Wednesday, August 19, 2009

Hans Richter: "At such golden times, film entertainment and film art might become identical."

"This institution has to avoid moving away from the traditional forms of story-telling to which the maximum number of people are conditioned: the theater, with the supremacy of the actor, and the novel or the play, with the writer."

Amalgamate is one of my favorite words. and that's what film does, it amalgamates: "it mixes or merges so as to make a combination; blend; unite; combine." while there are things in the film world that can only belong there, a great deal of it is simply the natural evolution of storytelling. if theater and photography are the parents of film, literature and painting are the grandparents of film, and cave drawings or tribal dances and ancient epic tales that were told around hearths ages ago are the great great grandparents of film. And all are just ways of mankind trying to bestow meaning on existence. (But that's a whole other question)
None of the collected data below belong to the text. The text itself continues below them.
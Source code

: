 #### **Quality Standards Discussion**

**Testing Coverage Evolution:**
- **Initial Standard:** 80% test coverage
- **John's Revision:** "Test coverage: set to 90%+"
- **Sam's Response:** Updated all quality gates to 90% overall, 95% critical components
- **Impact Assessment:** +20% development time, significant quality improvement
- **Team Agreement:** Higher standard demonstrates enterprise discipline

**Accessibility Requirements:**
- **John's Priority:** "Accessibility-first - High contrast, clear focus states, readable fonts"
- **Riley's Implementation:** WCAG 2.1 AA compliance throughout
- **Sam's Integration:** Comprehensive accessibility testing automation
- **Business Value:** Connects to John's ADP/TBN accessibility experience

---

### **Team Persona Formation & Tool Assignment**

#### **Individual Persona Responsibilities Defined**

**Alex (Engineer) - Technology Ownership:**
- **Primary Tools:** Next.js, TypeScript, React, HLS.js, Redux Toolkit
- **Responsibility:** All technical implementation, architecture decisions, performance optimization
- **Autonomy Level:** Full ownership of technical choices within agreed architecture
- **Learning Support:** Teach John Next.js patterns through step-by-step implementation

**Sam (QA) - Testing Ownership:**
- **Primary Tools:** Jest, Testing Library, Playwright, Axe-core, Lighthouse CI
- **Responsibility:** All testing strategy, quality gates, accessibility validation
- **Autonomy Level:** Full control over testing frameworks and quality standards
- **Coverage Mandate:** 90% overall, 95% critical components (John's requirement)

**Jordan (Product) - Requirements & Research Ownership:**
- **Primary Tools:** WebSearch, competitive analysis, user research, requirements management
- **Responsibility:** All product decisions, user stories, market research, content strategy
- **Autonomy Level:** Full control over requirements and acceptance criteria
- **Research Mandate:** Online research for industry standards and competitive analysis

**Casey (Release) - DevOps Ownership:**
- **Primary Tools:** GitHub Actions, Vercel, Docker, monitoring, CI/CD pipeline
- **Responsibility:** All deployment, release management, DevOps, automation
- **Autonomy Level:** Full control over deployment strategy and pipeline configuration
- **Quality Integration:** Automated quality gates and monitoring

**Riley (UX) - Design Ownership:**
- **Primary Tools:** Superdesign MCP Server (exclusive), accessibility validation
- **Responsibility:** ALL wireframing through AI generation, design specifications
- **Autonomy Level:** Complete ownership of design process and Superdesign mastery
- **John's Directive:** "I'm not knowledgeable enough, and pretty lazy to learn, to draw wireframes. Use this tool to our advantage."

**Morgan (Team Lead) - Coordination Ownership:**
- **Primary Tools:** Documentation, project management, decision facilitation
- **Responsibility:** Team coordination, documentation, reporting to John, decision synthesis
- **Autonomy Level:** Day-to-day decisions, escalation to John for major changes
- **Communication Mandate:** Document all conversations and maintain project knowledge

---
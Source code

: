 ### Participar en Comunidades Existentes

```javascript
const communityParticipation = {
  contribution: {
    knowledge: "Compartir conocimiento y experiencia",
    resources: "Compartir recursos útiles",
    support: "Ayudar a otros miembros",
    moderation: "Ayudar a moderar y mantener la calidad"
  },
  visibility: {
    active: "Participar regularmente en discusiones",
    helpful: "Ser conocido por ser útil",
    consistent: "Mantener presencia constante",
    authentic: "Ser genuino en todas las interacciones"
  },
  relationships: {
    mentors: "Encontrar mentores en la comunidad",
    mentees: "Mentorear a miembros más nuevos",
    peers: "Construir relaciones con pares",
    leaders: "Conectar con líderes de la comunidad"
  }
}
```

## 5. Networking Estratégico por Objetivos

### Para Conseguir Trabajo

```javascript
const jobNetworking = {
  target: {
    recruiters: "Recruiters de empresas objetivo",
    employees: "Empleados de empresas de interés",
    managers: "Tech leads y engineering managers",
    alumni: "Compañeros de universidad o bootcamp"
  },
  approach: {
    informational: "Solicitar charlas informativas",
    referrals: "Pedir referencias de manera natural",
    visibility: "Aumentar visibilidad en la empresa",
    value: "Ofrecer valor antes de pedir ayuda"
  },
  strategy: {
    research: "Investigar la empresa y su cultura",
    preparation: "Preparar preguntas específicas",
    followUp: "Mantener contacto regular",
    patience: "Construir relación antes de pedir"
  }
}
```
Back to amalgamate. Richter is right in the sense that film has a tendency to take from other forms. It does however have its own unique qualities. Film's greatest techniques are being able to reproduce the illusion of motion and to montage and cut to another image. The perspective of being able to capture or view motion from more than one angle (as opposed to theater which is only one angle) creates a genuine intimacy that is unique to film. The contrast that is then implemented through editing is unique to film. Where photography and art had previously presented one image or object for consideration, film is able to present more than one image in conjunction with another and subsequently create another meaning through that contrast.

Experimental film has tested the boundaries of these techniques and strayed from those that the other forms of art have. It strays from a central narrative and protagonist. It presents images and motion that have no specific role or part. It explores the primary techniques of film outside of the context of story. Perhaps understanding is overrated and bewilderment is underrated.